=== WHAT THE EXERCISE ASKS ===
Only lines containing the word "Babel" are needed; pull them out of the material.

☆ ☆ ☆

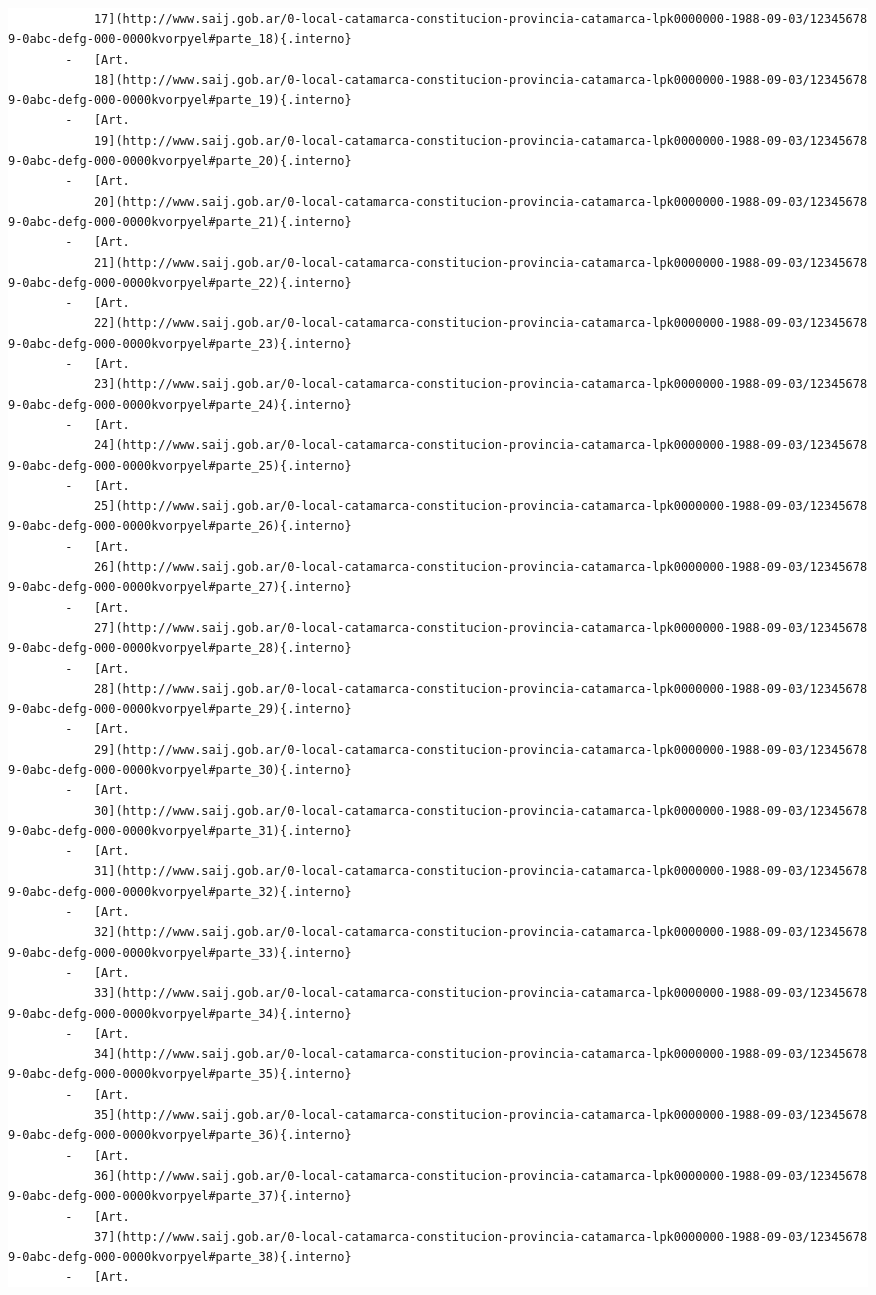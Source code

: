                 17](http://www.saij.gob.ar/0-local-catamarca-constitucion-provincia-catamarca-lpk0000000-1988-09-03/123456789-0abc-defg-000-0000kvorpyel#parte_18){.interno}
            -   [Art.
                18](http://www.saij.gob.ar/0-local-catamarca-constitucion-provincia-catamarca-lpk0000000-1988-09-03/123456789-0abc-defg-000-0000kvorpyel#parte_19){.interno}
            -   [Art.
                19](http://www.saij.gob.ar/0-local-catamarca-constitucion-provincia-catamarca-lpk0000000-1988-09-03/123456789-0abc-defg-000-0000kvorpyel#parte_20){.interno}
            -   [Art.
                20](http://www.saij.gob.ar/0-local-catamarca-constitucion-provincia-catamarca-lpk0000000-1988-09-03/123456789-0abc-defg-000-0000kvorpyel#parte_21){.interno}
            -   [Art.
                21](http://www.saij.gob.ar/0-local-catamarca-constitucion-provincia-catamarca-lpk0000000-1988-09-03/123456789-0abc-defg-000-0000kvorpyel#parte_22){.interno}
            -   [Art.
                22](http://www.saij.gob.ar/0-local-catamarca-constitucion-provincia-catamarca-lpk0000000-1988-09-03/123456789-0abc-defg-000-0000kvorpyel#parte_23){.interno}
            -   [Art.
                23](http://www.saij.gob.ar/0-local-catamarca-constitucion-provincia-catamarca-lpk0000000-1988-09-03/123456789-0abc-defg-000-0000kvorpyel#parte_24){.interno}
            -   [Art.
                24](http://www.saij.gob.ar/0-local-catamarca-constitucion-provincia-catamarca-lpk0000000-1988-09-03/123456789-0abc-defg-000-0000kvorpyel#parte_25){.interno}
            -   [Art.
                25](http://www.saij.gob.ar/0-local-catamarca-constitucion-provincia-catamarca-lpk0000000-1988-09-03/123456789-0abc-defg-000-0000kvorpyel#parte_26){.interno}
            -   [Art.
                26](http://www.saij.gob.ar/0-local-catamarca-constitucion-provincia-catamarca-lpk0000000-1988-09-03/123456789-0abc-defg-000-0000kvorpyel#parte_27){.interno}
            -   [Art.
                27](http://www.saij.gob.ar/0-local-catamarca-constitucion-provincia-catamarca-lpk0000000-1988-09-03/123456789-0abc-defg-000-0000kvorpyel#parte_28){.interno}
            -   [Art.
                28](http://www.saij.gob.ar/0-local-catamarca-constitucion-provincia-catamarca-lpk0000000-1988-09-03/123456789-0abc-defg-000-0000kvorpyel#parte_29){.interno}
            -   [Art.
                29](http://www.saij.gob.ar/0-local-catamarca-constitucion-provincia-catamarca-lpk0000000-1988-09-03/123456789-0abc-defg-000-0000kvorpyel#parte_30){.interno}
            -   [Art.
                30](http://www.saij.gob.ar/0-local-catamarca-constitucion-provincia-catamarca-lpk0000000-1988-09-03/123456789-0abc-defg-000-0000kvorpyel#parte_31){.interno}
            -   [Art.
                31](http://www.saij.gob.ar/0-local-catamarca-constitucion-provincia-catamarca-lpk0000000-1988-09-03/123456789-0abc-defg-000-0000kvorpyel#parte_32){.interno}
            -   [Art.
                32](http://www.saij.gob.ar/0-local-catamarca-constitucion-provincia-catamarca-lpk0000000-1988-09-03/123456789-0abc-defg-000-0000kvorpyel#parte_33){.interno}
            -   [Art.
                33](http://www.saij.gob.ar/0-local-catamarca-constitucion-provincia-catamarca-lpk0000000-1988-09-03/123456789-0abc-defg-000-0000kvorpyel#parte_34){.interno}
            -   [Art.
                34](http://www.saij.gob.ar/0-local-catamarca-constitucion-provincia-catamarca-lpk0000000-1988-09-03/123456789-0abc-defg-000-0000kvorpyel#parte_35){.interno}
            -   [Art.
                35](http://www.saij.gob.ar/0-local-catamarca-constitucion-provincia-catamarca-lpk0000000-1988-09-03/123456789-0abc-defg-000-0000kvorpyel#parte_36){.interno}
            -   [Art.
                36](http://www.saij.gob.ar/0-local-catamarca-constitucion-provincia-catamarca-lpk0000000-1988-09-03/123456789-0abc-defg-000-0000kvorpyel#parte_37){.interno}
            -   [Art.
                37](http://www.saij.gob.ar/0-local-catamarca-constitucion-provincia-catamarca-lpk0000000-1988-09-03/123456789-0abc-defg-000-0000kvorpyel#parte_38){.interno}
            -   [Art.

☆ ☆ ☆

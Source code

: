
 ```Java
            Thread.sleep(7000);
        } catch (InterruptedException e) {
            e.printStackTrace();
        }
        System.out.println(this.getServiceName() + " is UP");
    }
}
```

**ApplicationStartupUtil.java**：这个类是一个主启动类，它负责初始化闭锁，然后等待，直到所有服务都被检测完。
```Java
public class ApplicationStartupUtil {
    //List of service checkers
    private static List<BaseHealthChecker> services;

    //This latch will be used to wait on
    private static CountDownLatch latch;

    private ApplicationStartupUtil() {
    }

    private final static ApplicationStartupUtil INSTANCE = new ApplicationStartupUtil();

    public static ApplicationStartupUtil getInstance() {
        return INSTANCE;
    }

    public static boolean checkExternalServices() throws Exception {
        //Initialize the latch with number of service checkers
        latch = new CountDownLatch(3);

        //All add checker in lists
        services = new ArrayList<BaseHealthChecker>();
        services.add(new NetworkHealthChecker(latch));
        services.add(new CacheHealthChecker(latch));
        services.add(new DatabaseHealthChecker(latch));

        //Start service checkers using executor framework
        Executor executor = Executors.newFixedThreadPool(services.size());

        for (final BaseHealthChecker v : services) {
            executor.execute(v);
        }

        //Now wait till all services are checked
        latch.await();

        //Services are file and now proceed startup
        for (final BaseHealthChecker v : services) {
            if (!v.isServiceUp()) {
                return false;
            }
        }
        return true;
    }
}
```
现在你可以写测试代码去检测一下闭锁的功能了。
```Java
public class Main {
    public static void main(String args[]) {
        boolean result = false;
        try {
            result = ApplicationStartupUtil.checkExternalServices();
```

☆ ☆ ☆

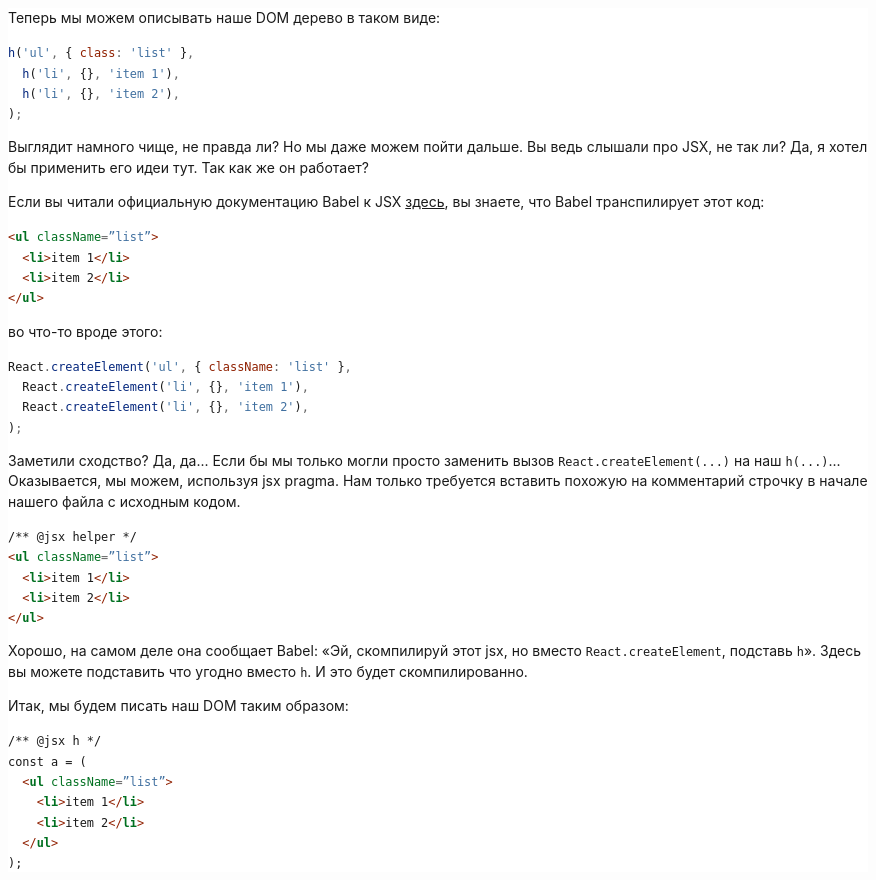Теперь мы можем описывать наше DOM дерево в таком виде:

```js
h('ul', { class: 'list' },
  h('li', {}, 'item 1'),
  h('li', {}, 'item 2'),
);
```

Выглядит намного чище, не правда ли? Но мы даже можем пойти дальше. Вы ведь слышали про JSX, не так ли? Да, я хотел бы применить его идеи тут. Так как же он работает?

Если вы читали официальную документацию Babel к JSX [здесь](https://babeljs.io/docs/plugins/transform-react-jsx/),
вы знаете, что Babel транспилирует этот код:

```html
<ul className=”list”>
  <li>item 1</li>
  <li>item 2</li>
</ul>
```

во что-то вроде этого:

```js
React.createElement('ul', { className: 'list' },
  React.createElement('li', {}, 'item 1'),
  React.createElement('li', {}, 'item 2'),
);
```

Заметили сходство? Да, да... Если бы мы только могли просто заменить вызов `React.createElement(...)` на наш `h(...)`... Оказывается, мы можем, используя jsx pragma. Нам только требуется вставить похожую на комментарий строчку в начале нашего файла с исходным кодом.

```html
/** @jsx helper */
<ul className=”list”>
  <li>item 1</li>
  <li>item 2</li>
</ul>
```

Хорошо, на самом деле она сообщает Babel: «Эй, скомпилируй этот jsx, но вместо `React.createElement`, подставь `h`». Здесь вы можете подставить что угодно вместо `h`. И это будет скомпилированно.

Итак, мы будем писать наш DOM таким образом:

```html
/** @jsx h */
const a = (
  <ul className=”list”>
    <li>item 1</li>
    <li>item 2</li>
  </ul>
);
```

☆ ☆ ☆

=== SOLUTION TO THIS EXERCISE ===
Если вы читали официальную документацию Babel к JSX [здесь](https://babeljs.io/docs/plugins/transform-react-jsx/),
вы знаете, что Babel транспилирует этот код:
Хорошо, на самом деле она сообщает Babel: «Эй, скомпилируй этот jsx, но вместо `React.createElement`, подставь `h`». Здесь вы можете подставить что угодно вместо `h`. И это будет скомпилированно.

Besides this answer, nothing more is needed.